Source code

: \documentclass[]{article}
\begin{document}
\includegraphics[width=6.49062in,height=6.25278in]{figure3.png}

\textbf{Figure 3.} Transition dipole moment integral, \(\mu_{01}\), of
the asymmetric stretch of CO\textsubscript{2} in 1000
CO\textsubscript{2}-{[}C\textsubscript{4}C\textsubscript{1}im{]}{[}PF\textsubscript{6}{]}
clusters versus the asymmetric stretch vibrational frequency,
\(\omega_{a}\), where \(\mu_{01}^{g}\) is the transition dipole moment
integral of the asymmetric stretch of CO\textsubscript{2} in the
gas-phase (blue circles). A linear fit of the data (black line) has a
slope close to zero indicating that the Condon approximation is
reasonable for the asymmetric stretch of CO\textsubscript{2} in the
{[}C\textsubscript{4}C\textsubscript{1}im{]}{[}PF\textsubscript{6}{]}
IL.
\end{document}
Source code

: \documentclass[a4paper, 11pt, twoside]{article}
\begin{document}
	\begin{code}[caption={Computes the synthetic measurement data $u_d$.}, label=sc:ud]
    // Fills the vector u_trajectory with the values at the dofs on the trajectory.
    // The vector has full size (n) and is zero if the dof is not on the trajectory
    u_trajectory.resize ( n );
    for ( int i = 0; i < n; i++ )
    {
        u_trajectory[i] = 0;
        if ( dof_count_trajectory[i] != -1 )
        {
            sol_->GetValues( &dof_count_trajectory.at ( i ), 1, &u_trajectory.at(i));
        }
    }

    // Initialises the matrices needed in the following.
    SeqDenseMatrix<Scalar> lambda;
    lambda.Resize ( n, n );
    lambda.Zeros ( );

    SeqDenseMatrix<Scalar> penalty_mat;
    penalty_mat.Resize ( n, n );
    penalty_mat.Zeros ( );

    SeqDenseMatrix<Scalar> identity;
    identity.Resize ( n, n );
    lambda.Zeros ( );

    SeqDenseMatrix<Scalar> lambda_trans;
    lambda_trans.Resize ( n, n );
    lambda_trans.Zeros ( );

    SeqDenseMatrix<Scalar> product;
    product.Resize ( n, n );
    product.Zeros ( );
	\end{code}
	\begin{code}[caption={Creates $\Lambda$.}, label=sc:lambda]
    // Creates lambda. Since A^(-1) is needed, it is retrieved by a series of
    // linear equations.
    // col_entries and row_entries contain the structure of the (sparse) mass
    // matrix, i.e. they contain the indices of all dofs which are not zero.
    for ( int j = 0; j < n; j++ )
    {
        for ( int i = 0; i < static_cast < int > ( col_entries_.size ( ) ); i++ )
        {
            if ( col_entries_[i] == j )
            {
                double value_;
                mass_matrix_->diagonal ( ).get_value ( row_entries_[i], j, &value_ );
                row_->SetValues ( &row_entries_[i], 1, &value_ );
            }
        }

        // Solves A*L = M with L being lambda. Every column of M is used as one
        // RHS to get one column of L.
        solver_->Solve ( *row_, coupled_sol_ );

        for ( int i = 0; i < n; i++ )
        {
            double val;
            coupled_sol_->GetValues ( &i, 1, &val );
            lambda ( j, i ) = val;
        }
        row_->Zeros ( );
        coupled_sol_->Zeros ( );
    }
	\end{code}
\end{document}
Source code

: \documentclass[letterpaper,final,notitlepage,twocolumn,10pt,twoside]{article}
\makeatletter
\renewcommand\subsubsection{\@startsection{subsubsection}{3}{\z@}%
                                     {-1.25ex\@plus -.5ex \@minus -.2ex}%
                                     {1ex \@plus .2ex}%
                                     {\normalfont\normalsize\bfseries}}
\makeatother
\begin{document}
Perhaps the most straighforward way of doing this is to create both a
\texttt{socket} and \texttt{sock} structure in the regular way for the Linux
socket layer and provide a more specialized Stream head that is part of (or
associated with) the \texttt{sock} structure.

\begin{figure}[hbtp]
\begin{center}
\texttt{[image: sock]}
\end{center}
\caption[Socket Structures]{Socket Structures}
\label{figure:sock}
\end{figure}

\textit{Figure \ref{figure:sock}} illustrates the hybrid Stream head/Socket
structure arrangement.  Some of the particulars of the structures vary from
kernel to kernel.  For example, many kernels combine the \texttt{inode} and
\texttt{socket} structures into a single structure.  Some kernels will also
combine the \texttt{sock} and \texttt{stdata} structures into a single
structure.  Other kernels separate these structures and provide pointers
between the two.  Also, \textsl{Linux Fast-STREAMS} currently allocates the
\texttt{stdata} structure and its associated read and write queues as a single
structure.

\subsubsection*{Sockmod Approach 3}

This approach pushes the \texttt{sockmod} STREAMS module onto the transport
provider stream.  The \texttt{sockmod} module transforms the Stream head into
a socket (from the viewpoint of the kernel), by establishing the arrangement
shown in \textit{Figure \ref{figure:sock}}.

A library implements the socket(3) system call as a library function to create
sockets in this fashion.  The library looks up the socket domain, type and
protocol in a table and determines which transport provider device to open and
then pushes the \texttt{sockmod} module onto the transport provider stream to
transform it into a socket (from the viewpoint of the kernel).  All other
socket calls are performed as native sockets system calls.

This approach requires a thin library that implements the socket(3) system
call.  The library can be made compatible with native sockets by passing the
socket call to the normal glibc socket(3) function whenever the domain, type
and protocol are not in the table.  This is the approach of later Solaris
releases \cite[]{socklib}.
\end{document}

WORK INSTRUCTIONS
Out of the material above, output word for word the line with "lambda.Resize ( n, n );", the line with "lambda_trans.Zeros ( );", and all lines between them, with nothing else.

SOLUTION TO THE EXERCISE
    lambda.Resize ( n, n );
    lambda.Zeros ( );

    SeqDenseMatrix<Scalar> penalty_mat;
    penalty_mat.Resize ( n, n );
    penalty_mat.Zeros ( );

    SeqDenseMatrix<Scalar> identity;
    identity.Resize ( n, n );
    lambda.Zeros ( );

    SeqDenseMatrix<Scalar> lambda_trans;
    lambda_trans.Resize ( n, n );
    lambda_trans.Zeros ( );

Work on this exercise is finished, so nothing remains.